Treatment of Pyoderma Gangrenosum
Systemic corticosteroids (100-200 mg/day initially) should be used as first-line therapy for pyoderma gangrenosum, with anti-TNF therapy such as infliximab considered if rapid response is not achieved. 1
Diagnosis and Clinical Presentation
Pyoderma gangrenosum (PG) is a diagnosis of exclusion characterized by:
- Initial pustules that rapidly progress to painful ulcers
- Violaceous undermined borders
- Ulcer size ranging from 2-20 cm in diameter
- Sterile purulent material within ulcers
- Possible exposure of deep tissues (tendons, muscles)

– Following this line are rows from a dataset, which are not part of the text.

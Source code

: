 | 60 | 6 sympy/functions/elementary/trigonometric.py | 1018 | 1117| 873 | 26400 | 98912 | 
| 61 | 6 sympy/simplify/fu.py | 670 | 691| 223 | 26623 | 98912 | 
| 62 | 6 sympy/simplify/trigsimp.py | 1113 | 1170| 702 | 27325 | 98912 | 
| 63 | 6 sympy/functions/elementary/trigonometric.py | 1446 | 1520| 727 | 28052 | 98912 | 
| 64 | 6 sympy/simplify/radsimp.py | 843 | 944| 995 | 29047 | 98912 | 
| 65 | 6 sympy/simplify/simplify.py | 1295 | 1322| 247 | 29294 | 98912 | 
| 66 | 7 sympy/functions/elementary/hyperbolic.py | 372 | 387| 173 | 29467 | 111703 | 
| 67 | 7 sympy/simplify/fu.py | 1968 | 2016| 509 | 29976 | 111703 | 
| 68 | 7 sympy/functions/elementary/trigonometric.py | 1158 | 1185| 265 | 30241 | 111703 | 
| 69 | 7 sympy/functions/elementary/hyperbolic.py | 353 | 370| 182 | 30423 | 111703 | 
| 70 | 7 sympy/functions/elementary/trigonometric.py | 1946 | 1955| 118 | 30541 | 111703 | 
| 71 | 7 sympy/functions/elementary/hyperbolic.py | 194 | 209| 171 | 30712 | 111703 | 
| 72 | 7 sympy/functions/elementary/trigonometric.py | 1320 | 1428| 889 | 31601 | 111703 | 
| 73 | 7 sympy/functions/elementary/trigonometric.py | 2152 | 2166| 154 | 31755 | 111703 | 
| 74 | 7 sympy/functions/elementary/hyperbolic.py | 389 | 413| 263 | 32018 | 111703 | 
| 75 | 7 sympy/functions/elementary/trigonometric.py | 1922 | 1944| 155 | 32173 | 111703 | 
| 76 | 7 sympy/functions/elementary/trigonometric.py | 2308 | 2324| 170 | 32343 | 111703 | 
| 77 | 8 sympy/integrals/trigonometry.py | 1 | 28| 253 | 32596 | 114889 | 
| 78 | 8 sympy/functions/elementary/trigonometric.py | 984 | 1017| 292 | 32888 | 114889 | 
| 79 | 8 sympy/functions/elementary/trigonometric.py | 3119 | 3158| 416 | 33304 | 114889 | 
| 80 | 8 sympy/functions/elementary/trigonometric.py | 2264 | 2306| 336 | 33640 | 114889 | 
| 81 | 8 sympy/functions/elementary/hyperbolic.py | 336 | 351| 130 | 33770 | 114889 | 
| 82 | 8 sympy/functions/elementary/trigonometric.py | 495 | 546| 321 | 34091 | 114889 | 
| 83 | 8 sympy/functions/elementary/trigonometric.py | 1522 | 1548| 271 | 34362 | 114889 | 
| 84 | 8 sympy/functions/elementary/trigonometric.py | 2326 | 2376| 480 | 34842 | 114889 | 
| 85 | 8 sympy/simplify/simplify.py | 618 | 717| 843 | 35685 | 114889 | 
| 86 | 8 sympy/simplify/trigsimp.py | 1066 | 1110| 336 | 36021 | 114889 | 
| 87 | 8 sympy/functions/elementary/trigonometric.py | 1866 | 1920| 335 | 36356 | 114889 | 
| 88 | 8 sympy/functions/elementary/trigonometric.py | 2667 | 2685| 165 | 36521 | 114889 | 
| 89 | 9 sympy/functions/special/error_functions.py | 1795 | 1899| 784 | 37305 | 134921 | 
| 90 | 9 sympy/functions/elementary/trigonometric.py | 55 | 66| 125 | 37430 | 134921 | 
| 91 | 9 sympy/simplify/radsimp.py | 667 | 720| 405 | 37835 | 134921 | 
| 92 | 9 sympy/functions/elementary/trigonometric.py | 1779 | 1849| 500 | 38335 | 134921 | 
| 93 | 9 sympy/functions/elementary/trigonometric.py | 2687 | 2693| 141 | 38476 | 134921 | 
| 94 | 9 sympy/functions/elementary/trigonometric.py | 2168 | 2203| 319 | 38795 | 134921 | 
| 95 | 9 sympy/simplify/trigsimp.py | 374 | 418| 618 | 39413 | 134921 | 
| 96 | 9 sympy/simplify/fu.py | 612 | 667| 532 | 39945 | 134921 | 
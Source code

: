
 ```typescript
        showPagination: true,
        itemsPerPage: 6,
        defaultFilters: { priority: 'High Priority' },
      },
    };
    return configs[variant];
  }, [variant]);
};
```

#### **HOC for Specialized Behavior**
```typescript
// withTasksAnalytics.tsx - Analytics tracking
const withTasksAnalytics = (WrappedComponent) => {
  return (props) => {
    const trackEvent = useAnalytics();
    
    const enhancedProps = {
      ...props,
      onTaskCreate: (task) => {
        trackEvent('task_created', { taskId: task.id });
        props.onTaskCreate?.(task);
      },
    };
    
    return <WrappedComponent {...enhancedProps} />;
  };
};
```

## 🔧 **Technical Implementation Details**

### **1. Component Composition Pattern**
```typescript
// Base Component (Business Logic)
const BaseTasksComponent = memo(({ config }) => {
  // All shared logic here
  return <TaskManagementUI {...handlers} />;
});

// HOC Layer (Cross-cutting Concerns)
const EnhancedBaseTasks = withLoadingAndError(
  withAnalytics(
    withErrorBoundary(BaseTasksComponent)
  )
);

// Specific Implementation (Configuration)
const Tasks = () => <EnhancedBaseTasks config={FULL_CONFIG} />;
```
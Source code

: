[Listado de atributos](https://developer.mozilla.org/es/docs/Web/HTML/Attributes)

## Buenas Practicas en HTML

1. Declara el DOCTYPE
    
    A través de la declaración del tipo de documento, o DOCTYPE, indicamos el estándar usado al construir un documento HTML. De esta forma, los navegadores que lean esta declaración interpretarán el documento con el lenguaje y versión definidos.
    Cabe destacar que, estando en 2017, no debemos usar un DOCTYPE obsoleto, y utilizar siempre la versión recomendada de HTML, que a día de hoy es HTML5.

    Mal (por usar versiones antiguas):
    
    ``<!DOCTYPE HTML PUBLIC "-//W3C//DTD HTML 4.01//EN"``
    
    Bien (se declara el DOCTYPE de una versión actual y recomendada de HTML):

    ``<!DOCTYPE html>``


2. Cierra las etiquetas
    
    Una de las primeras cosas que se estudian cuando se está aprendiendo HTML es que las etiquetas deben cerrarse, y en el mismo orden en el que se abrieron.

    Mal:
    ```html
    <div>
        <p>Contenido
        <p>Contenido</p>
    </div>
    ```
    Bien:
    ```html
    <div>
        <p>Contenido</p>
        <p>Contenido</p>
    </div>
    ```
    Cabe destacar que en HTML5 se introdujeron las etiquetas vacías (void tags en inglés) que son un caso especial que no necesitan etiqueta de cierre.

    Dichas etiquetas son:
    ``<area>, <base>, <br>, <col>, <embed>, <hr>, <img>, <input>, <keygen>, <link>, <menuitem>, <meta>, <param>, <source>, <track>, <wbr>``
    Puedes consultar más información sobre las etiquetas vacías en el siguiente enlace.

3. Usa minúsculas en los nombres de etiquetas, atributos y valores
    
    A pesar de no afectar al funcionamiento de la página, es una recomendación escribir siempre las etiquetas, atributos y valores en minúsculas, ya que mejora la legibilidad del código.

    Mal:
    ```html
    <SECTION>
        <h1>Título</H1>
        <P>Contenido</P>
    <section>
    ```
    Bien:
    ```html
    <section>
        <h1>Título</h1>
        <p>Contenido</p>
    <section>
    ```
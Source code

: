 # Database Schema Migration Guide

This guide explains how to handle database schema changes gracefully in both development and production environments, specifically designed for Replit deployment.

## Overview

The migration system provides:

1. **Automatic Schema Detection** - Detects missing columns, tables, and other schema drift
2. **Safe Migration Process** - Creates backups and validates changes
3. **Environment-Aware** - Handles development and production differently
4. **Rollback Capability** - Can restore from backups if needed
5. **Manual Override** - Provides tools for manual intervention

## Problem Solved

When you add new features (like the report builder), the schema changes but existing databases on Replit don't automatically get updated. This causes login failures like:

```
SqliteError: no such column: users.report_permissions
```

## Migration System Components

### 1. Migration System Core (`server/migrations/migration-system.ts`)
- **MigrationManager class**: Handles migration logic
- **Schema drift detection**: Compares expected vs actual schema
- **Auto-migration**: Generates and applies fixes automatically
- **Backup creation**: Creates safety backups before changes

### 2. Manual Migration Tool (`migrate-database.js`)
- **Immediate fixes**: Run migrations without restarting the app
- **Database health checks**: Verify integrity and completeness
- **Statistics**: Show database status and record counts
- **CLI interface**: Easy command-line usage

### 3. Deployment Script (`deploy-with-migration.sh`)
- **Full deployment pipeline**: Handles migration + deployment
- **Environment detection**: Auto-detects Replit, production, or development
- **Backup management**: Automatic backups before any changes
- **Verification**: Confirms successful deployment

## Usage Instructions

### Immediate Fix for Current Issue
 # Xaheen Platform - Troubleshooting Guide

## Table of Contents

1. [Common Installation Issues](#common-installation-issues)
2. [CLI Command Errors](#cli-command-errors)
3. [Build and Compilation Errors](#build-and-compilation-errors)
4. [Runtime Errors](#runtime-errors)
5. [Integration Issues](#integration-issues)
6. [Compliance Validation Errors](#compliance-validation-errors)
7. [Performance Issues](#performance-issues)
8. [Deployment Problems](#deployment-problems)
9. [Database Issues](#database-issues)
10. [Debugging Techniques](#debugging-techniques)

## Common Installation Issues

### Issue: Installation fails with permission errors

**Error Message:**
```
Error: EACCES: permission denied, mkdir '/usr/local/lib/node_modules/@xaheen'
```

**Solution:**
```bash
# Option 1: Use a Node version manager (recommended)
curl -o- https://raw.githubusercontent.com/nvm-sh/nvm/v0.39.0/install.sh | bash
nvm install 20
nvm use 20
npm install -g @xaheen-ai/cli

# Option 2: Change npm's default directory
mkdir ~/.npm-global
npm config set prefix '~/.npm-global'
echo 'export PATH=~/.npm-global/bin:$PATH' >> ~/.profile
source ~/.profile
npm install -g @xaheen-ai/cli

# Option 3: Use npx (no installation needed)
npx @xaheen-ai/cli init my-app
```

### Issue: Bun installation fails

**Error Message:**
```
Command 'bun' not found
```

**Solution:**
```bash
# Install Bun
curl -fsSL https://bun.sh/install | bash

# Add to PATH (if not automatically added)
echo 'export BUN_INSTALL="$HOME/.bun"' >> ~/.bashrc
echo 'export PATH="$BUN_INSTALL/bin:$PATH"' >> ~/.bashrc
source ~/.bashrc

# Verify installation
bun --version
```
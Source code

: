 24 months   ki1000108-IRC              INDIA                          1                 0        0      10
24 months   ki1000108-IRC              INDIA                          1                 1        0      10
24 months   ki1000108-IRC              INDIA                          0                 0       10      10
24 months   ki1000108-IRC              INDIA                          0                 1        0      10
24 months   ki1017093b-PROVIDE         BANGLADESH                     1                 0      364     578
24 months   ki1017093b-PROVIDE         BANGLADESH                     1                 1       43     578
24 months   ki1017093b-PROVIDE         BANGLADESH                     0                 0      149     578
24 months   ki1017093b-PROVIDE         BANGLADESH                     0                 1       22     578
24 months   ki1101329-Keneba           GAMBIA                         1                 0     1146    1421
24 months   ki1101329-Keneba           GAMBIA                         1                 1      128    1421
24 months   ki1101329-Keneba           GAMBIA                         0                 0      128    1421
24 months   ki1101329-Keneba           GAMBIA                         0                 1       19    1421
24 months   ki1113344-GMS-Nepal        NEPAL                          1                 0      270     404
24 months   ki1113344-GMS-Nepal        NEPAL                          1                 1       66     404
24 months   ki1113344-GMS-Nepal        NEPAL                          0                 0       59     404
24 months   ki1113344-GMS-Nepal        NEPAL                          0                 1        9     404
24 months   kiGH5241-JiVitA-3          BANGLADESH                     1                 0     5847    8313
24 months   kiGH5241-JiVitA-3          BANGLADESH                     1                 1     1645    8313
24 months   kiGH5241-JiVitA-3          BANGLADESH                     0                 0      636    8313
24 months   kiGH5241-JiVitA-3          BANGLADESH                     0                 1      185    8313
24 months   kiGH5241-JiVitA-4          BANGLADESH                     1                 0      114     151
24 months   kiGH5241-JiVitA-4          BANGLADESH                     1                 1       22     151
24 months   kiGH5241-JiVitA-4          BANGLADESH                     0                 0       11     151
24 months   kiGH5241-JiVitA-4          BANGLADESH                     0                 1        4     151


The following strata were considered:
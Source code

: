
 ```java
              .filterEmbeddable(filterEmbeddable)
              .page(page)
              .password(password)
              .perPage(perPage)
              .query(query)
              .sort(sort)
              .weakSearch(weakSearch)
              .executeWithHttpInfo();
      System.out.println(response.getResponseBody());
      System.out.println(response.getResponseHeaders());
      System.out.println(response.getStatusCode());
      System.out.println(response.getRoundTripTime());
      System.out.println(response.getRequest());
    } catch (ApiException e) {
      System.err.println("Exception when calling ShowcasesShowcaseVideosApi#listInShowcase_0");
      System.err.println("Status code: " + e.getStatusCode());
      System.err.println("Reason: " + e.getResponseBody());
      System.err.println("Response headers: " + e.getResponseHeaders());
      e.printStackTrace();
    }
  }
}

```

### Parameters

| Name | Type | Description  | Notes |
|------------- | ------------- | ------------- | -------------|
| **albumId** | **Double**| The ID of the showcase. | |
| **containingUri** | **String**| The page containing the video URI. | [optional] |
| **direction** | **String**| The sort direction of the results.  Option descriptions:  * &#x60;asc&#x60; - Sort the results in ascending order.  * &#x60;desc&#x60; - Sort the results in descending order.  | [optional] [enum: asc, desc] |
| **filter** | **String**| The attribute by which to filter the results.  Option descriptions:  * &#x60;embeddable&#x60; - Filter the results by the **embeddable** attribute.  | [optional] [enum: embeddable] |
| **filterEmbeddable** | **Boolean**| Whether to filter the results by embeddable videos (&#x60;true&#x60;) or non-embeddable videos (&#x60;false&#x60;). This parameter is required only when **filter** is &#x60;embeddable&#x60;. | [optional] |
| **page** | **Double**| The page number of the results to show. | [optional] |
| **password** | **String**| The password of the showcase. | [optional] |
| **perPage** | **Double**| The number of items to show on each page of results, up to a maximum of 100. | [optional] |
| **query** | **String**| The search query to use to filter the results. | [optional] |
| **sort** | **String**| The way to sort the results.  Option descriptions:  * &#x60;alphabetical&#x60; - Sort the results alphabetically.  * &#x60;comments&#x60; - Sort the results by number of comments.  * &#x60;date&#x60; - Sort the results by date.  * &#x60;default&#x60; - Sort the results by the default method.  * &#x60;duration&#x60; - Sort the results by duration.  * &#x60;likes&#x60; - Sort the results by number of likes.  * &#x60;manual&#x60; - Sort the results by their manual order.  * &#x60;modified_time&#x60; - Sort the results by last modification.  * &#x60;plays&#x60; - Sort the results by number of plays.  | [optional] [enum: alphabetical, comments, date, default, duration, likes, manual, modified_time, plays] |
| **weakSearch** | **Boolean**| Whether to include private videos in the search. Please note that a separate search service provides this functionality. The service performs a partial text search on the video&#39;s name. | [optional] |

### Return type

- Pathergy (development of lesions at trauma sites) is a common feature 1
PG can occur anywhere on the body, including the shins, adjacent to stomas, genitalia, trunk, and extremities 1.
Treatment Algorithm
First-Line Treatment
- Systemic corticosteroids: 100-200 mg/day of prednisone initially 1
- Aim for rapid response to prevent extensive tissue damage
- Monitor for steroid-related adverse effects
- Taper once clinical improvement is evident
Second-Line/Refractory Cases
Adjunctive Therapies
- Oral cyclosporine
- Oral or IV tacrolimus
- Topical tacrolimus or pimecrolimus
Other immunomodulatory agents 1:
- Azathioprine
- Thalidomide
- Interferon-alpha
- Apremilast
Special Considerations for Peristomal PG
- For peristomal PG in IBD patients, closure of the stoma might lead to resolution 1, 3
- Surgical closure of the stoma was successful in resolving PG in all patients in one study 3
Wound Care Management
- Collaborate with wound care specialists
- Use modern wound dressings that minimize pain and risk of secondary infection
- Avoid unnecessary trauma to prevent pathergy 1
- Regular assessment of wound healing progress
- Monitor for secondary infection and medication side effects
Associated Conditions
PG is most commonly associated with:
- Inflammatory bowel disease (particularly ulcerative colitis) 2, 1
- Rheumatoid arthritis
- Hematologic disorders (leukemia and lymphoma) 1
Important Caveats and Pitfalls
Avoid surgical debridement unless under immunosuppressive cover, as this may worsen PG due to pathergy 1, 4
Monitor for complications of immunosuppressive therapy:
- Poor blood sugar control in patients with diabetes
- Steroid-induced diabetes
- Increased risk of infection 4
Disease recurrence occurs in >25% of cases, often at the same site 1
Dermatology consultation is strongly recommended for management 1
Consider combined approaches for refractory cases:
- Surgery under immunosuppressive cover
- Hyperbaric oxygen therapy as adjunctive treatment 4
The management of PG requires aggressive immunosuppression initially to control inflammation, followed by careful monitoring and adjustment of therapy based on clinical response, with consideration of associated conditions that may influence treatment choices.